- “When I graduated from physical therapy school, therapists expected to work for someone and had abundant choices in location and specialties. The expectation was for a good paying job with ample opportunity to learn from mentors and a patient load that would allow for generous one-to-one patient time. It was also expected that the salary would afford an improved lifestyle and cover the payment of their low-interest student loans”
Wow! This was a mouth full! Let me start by saying…those were the days (in the Edith Bunker voice). If you don’t know Edith, go get some culture!

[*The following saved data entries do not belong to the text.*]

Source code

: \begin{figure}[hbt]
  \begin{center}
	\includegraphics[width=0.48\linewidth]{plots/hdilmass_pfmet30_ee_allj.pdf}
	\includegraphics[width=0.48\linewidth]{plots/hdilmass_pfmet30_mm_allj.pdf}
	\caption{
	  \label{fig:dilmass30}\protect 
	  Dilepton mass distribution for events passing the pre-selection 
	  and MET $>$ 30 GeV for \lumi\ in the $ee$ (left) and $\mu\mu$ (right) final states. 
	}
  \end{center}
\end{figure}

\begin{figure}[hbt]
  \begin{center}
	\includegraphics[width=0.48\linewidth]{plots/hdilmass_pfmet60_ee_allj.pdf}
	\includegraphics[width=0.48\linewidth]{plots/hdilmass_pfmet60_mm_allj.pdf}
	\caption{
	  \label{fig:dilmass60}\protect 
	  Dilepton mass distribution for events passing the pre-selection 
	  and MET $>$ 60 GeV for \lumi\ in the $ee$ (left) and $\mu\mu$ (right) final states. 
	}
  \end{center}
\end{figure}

Prior to the balance budget of 1997, jobs were a plenty and the salary was good. Unfortunately this is also one of the situations responsible for the need of a balanced budget. People were seeing patients for such a long time and Medicare, and other insurance companies, continued to pay for any and all treatment issued. This was regardless of need. Can you imagine that in today’s day and age? We shot our own foot by over treating and creating the spa-type environment in which everyone got ultrasound, hot packs, electrical stimulation, and massage. That’s not very physical for being physical therapy. Those days are long gone and welcome to modern times. Students are taking out between 100-200K in order to earn the right to make 65K to start. Doesn’t sound like living the dream to me.

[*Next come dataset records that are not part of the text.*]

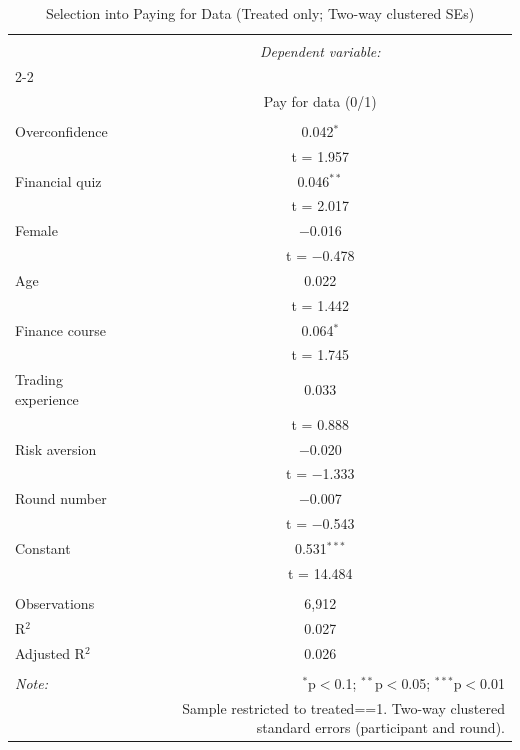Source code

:
\begin{table}[!htbp] \centering 
  \caption{Selection into Paying for Data (Treated only; Two-way clustered SEs)} 
  \label{} 
\begin{tabular}{@{\extracolsep{5pt}}lc} 
\\[-1.8ex]\hline 
\hline \\[-1.8ex] 
 & \multicolumn{1}{c}{\textit{Dependent variable:}} \\ 
\cline{2-2} 
\\[-1.8ex] & Pay for data (0/1) \\ 
\hline \\[-1.8ex] 
 Overconfidence & 0.042$^{*}$ \\ 
  & t = 1.957 \\ 
  Financial quiz & 0.046$^{**}$ \\ 
  & t = 2.017 \\ 
  Female & $-$0.016 \\ 
  & t = $-$0.478 \\ 
  Age & 0.022 \\ 
  & t = 1.442 \\ 
  Finance course & 0.064$^{*}$ \\ 
  & t = 1.745 \\ 
  Trading experience & 0.033 \\ 
  & t = 0.888 \\ 
  Risk aversion & $-$0.020 \\ 
  & t = $-$1.333 \\ 
  Round number & $-$0.007 \\ 
  & t = $-$0.543 \\ 
  Constant & 0.531$^{***}$ \\ 
  & t = 14.484 \\ 
 \hline \\[-1.8ex] 
Observations & 6,912 \\ 
R$^{2}$ & 0.027 \\ 
Adjusted R$^{2}$ & 0.026 \\ 
\hline 
\hline \\[-1.8ex] 
\textit{Note:}  & \multicolumn{1}{r}{$^{*}$p$<$0.1; $^{**}$p$<$0.05; $^{***}$p$<$0.01} \\ 
 & \multicolumn{1}{r}{Sample restricted to treated==1. Two-way clustered standard errors (participant and round).} \\ 
\end{tabular} 
\end{table}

- “The emphasis on cost containment and required documentation has created an atmosphere that does not support the very reason that most of us went into this field in the first place: ‘patient care’….Student loan debts compared to starting salary make a potential physical therapy student consider other options that have better financial outcomes.”

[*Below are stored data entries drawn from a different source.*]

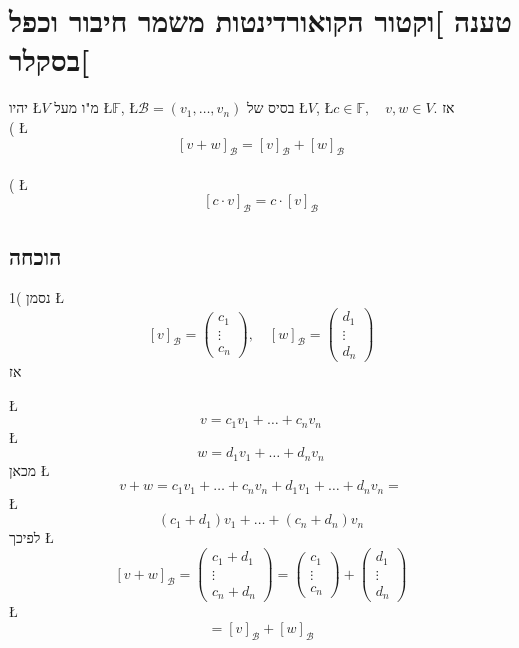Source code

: \documentclass[english,hebrew]{article}
\begin{document}
\section{טענה {]}וקטור הקואורדינטות משמר חיבור וכפל בסקלר{[}}

יהיו \L{$V$} מ"ו מעל \L{$\mathbb{F}$}, \L{$\mathcal{B}=(v_{1},\dots,v_{n})$}
בסיס של \L{$V$}, \L{$c\in\mathbb{F},\quad v,w\in V$}. אז\\

{\endL}( \hspace*{\fill}\L{%
\[
[v+w]_{\mathcal{B}}=[v]_{\mathcal{B}}+[w]_{\mathcal{B}}
\]
}%
\\

{\endL}( \hspace*{\fill}\L{%
\[
[c\cdot v]_{\mathcal{B}}=c\cdot[v]_{\mathcal{B}}
\]
}%

\subsection{הוכחה}

1( נסמן \L{%
\[
[v]_{\mathcal{B}}=\begin{pmatrix}c_{1}\\
\vdots\\
c_{n}
\end{pmatrix},\quad[w]_{\mathcal{B}}=\begin{pmatrix}d_{1}\\
\vdots\\
d_{n}
\end{pmatrix}
\]
}%
אז 

\L{%
\[
v=c_{1}v_{1}+\dots+c_{n}v_{n}
\]
}%
\L{%
\[
w=d_{1}v_{1}+\dots+d_{n}v_{n}
\]
}%
מכאן \L{%
\[
v+w=c_{1}v_{1}+\dots+c_{n}v_{n}+d_{1}v_{1}+\dots+d_{n}v_{n}=
\]
}%
\L{%
\[
(c_{1}+d_{1})v_{1}+\dots+(c_{n}+d_{n})v_{n}
\]
}%
לפיכך \L{%
\[
[v+w]_{\mathcal{B}}=\begin{pmatrix}c_{1}+d_{1}\\
\vdots\\
c_{n}+d_{n}
\end{pmatrix}=\begin{pmatrix}c_{1}\\
\vdots\\
c_{n}
\end{pmatrix}+\begin{pmatrix}d_{1}\\
\vdots\\
d_{n}
\end{pmatrix}
\]
}%
\L{%
\[
=[v]_{\mathcal{B}}+[w]_{\mathcal{B}}
\]
}%
\end{document}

I have this discussion with prospective students often. If you think that being a Doctor of Therapy sounds lucrative, think again. Depending on school choice and loan terms, the school could cost in excess of 500K (when interest over time is accumulated). We make good money, but retirement will have to be sacrificed in order to pay off student loans. Once ours are paid off, then we have to worry about providing an education for our children. Good luck in this profession! It has treated me well, but I don’t live an extravagant life either.
Quotes taken from:
Brown TC. From the President: Come Together Right now. IMPACT. July 2016:5.